Если это так, то по-настоящему плодотворны те поиски и, если угодно, «эксперименты», которые изощряют именно ход поэтической мысли, открывают какие-то глубины смысла. Напомним об одном великом русском поэте, работа которого по своему характеру совершенно не вяжется, конечно, с «измами» нынешней литературы. Этот человек творил поэзию спокойную и классически ясную. Но одновременно его поэзия, без преувеличения, непостижимо трудна по своему смыслу и драматически одинока в своей непохожести на кого-либо и на что-либо и в русской литературе, и за ее обозримыми пределами. То есть это поэзия не просто «новаторская» или, допустим, «экспериментальная» – это поэзия уникальная.
Речь о Федоре Ивановиче Тютчеве. Вот поэт, вот творчество, где внешне, кажется, все «давно известно», но стоит вглядеться, и что ни шаг, то парадокс, то загадка. Вот где есть чему учиться! Не «пересмеивать» его стихи, как захотелось сделать Т. Кибирову, а всерьез учиться.
Говоря о Тютчеве, часто вспоминали рассказанное третьим из Аксаковых – Иваном Сергеевичем, тютчевским зятем. Иван Аксаков подчеркивает, что поэт в жизни своей почти не говорил и почти ничего не писал по-русски. Так сложилась жизнь – галломания родителей, долгие годы за границей, две жены-немки, потом – аристократические салоны Петербурга, где опять-таки положенная по этикету галльская речь… Но зато стихи, указывает Аксаков, писались только по-русски (несколько альбомных французских экспромтов не в счет). Про это тютчеведы помнят. Только трактуется все связанное с тютчевским русским языком упрощенно (поэт-де «сберег» родную речь для поэзии).

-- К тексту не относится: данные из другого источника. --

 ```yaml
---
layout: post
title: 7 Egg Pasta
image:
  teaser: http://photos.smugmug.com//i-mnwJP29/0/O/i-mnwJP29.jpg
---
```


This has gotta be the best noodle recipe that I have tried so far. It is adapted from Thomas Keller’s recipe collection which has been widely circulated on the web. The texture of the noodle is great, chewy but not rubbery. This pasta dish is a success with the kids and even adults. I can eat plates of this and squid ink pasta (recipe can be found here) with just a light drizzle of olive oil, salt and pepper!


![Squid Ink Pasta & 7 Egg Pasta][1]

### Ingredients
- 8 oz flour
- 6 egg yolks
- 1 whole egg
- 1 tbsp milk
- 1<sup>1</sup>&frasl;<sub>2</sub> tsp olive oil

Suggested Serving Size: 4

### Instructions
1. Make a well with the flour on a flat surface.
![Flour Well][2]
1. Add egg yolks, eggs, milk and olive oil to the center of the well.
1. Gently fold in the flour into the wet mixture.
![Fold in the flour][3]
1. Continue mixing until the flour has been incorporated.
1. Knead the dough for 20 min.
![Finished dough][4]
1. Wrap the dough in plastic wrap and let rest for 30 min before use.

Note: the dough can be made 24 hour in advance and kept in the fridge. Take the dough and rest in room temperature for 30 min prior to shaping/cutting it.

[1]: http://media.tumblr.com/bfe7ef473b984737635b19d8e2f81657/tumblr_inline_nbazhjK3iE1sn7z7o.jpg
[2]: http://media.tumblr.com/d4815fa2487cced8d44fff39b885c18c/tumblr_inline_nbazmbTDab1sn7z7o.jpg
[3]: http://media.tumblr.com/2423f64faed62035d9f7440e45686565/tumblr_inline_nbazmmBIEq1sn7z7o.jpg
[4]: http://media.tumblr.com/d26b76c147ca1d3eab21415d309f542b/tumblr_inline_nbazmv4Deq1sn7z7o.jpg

В. Гумбольдт когда-то точно сказал, что язык есть первое произведение любого народа. Еще нет фольклора, нет литературы – словом, вообще нет того, что первоочередно ассоциируем мы со словом «культура»! – но уже есть язык. Язык – материализация народного духа, его глубинной сути. По языку можно постигнуть многое в характере народа, увидеть, к чему народ предрасположен (поэзия, предпринимательство, философия и др.). Мысли Гумбольдта совершенно верны. Но ведь то же самое можно отнести и к отдельной личности! Вообразите себе человека, который на данном языке делает одно-единственное: пишет стихи. Слово Ивану Аксакову: Тютчев, «по его собственному признанию, тверже выражал свою мысль по-французски, нежели по-русски, свои письма и статьи писал исключительно на французском языке и, конечно, на девять десятых более говорил в своей жизни по-французски, чем по-русски» (здесь и далее цитируется аксаковская «Биография Федора Ивановича Тютчева» по московскому изданию 1886 года).
И об этом не забудем: «Тютчев обладал способностью читать с поразительной быстротою, удерживая прочитанное в памяти до малейших подробностей, а потому начитанность его была изумительна» (И. Аксаков). Итак, жизнь оберегала его могучую память от засорения всяким бытоговорением, зато русская поэзия вся эту память насквозь пропитала. И вот у такого человека весь его «личный» русский язык абсолютно, без остатка растворяется в одном лишь роде «говорения» – поэтическом.